# TNT Snip's Spinach Lasagna with Mint.



## Snip 13 (Jan 16, 2013)

I love making this when I'm not in the mood for meat but need something fresh that is still hearty enough for a main meal.


(280gr)10 ounces of lasagna sheets
2 tbsps of olive oil
1 medium onion chopped
2 cloves of garlic crushed
(600gr)1.32 lbs of frozen spinach (thawed and squeezed dry)
1 tsp of grated lemon zest
(425gr) 20 ounces of ricotta cheese
(450gr) 20.8 ounces of smooth low fat cottage cheese
(100gr) 3.5 ounces of grated parmesan
2 large eggs (beaten)
(150gr) 5.2 ounces of mustard spinach (mustard greens) young leaves!
(60gr) 2 ounces of chopped fresh mint
1tsp of salt
1 tsp of cracked black pepper

Preheat oven to 356F or 180C. Cook the lasagna sheets in a large pot of boiling salted water till al dente.

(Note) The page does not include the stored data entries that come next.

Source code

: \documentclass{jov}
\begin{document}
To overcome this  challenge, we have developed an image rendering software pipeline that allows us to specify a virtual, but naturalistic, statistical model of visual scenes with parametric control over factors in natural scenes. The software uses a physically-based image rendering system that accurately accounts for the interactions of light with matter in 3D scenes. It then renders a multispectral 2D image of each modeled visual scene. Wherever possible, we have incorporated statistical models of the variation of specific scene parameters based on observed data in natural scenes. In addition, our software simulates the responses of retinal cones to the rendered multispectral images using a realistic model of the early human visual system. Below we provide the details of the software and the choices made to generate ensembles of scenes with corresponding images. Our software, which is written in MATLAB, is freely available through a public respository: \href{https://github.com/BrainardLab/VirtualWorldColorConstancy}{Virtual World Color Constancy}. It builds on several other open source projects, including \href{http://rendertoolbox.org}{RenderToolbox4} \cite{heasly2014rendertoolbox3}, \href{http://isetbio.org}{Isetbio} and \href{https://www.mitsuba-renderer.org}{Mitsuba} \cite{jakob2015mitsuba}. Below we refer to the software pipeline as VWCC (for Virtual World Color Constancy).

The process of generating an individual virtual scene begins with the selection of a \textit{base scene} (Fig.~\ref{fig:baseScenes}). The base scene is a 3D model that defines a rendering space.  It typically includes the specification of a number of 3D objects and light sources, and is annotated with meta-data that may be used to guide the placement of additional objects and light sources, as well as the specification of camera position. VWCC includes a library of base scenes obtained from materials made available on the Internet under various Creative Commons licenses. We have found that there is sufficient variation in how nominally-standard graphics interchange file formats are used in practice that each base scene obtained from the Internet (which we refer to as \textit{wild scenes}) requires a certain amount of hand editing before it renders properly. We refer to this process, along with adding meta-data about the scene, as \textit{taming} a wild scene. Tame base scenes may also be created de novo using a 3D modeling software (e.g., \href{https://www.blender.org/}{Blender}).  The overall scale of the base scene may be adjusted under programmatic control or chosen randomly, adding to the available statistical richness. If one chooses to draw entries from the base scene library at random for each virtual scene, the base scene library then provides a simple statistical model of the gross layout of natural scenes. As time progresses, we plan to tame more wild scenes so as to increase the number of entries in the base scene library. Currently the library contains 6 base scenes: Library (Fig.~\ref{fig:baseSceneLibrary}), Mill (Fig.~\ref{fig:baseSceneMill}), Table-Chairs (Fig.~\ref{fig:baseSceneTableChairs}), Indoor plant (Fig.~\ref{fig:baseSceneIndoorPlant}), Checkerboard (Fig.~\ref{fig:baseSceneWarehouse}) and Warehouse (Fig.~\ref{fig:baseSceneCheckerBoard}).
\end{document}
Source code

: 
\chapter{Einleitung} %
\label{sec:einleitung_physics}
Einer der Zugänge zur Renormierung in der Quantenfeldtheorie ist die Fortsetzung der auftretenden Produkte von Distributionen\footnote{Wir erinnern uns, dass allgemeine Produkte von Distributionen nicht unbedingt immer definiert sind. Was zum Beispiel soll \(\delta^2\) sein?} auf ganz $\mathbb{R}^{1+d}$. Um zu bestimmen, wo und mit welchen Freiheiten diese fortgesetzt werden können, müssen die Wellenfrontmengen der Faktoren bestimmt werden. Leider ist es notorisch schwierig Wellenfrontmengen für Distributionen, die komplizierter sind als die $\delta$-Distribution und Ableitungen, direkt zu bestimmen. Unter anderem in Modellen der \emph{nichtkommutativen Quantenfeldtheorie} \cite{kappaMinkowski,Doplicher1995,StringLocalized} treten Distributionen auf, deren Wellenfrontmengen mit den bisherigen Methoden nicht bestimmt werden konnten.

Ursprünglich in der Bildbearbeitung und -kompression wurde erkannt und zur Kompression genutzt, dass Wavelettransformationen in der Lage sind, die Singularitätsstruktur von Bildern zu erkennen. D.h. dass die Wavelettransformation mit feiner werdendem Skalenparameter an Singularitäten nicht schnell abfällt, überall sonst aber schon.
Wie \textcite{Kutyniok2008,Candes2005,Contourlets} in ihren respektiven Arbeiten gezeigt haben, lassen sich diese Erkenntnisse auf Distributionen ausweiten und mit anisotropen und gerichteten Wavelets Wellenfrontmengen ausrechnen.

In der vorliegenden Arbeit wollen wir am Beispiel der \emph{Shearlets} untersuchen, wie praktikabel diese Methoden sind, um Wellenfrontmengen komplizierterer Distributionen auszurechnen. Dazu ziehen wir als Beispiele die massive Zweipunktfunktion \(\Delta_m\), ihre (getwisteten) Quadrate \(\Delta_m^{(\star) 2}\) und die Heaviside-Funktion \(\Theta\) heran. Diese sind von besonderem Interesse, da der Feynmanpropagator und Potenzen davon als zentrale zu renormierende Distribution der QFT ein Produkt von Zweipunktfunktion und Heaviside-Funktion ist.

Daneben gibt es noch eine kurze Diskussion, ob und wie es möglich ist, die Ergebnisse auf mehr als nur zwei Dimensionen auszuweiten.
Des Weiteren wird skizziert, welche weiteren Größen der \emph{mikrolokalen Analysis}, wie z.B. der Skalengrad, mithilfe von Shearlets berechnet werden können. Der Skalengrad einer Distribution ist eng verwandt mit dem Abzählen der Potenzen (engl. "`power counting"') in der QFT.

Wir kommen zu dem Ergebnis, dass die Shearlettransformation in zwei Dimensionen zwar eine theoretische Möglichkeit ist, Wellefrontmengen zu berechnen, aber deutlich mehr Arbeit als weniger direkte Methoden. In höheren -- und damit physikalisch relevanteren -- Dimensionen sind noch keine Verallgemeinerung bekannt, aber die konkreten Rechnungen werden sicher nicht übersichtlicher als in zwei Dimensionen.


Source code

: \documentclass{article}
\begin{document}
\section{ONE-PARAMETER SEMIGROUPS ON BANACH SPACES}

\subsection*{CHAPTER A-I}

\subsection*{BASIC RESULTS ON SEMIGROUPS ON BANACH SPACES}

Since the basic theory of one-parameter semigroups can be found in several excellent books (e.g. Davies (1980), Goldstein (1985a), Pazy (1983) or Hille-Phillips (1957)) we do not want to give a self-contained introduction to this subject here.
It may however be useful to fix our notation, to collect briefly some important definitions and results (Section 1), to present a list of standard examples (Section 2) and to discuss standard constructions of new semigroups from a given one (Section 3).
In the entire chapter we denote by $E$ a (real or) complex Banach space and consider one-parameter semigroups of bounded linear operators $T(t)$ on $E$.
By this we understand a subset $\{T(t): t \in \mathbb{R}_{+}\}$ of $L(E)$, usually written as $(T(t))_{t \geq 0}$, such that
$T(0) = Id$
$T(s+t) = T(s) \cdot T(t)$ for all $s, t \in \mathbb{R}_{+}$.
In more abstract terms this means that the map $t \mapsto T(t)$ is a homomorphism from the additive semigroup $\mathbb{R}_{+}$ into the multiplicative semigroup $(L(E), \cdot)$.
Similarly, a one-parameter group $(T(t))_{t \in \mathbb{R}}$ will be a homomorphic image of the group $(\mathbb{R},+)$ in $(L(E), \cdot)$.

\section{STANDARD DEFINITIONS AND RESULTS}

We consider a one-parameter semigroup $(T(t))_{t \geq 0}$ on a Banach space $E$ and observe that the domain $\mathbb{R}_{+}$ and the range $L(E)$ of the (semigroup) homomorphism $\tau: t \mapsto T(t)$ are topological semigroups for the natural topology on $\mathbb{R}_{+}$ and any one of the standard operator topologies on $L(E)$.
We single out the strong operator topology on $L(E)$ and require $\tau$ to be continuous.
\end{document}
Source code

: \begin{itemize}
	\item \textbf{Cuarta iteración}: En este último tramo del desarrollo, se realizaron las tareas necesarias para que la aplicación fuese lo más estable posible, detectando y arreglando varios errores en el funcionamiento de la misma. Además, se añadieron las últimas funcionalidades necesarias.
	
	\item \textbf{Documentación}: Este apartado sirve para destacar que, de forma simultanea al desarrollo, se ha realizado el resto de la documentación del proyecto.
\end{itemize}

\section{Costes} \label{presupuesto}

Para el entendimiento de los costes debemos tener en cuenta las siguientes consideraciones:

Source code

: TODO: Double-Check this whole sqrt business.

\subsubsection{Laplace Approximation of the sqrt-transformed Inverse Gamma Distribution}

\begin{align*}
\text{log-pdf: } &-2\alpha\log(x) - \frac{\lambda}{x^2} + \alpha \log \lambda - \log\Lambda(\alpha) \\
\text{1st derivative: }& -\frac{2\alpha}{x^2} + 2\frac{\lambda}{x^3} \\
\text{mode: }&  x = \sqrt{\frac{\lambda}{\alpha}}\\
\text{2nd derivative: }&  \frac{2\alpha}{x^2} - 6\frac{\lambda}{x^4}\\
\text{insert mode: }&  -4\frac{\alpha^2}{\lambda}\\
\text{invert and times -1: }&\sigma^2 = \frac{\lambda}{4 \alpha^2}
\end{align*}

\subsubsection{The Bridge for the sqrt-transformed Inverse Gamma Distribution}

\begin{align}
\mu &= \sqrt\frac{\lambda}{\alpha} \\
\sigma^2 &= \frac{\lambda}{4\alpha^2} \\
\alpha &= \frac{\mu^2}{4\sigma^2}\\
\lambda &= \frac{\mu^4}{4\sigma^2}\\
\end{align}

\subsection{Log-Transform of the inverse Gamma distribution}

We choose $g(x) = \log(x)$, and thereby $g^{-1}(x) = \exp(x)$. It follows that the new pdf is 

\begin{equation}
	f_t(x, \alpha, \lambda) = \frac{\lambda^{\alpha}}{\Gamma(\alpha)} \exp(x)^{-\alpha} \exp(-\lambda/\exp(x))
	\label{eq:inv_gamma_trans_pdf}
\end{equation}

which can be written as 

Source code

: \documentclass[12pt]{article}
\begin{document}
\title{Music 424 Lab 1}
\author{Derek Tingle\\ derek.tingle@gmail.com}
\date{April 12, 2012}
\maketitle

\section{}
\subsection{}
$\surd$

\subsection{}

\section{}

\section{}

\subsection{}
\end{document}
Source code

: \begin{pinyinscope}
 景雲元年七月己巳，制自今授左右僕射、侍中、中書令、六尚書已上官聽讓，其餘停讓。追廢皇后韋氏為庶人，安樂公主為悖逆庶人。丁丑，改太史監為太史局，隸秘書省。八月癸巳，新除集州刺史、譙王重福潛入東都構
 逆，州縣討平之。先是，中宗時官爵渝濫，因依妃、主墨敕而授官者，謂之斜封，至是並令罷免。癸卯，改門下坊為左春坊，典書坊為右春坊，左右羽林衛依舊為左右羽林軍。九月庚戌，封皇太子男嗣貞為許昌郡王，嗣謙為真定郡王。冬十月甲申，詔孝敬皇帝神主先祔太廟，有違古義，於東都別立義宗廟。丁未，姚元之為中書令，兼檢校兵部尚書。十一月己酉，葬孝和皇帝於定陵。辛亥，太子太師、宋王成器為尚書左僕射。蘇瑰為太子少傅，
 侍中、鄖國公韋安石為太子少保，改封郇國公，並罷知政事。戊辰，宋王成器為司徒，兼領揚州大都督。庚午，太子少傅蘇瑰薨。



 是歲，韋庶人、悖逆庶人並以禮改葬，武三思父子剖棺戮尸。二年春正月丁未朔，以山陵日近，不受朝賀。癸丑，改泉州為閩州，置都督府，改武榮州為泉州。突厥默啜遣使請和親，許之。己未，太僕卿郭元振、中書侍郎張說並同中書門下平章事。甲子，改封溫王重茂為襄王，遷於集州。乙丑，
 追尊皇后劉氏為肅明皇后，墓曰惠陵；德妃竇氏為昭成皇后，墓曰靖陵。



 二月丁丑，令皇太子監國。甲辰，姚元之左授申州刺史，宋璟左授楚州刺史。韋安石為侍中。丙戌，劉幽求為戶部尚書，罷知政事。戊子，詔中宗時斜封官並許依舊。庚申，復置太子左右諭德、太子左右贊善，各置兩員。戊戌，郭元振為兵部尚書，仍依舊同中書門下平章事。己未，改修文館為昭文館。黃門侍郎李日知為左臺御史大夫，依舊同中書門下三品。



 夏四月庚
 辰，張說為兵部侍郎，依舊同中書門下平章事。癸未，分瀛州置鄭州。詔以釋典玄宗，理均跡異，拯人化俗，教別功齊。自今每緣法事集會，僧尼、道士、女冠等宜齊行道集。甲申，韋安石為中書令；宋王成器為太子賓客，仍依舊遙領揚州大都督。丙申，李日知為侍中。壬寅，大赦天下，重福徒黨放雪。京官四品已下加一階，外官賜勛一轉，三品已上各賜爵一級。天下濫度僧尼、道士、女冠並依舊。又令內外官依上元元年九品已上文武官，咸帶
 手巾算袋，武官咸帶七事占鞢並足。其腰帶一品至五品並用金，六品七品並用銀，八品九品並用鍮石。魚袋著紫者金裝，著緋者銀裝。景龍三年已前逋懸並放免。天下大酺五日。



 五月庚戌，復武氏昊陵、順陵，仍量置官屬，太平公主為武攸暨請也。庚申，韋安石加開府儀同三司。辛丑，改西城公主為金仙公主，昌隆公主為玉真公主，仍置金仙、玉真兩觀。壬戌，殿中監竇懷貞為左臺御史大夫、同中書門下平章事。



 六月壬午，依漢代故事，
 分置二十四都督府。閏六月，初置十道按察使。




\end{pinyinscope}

Drain well.

In a large frying pan heat half of the olive oil over medium heat. Add the onion and garlic and cook until the onion is soft and translucent. Add the spinach, mustard greens and lemon zest and cook for about 5 mins. Transfer to a large bowl. Mix the ricotta, cottage cheese, the eggs, mint, salt, pepper and 2/3 of the parmesan well with the spinach.

Line a greased 9x12 inch lasagna dish with a layer of the lasagna sheets, then a third of the spinach mix and continue to do so till you've used up all the lasagna and spinach. Sprinkle with the remainder of the parmesan.

Bake for about 20 mins or until the lasagna is set.

Variation: I sometimes add thin slices of tomato on top or add a few pieces of torn fresh buffalo mozzarella.


----------



## Kylie1969 (Jan 16, 2013)

This sounds very tasty Snip, thanks for sharing


----------



## Snip 13 (Jan 16, 2013)

My pleasure  Hope you like it!


----------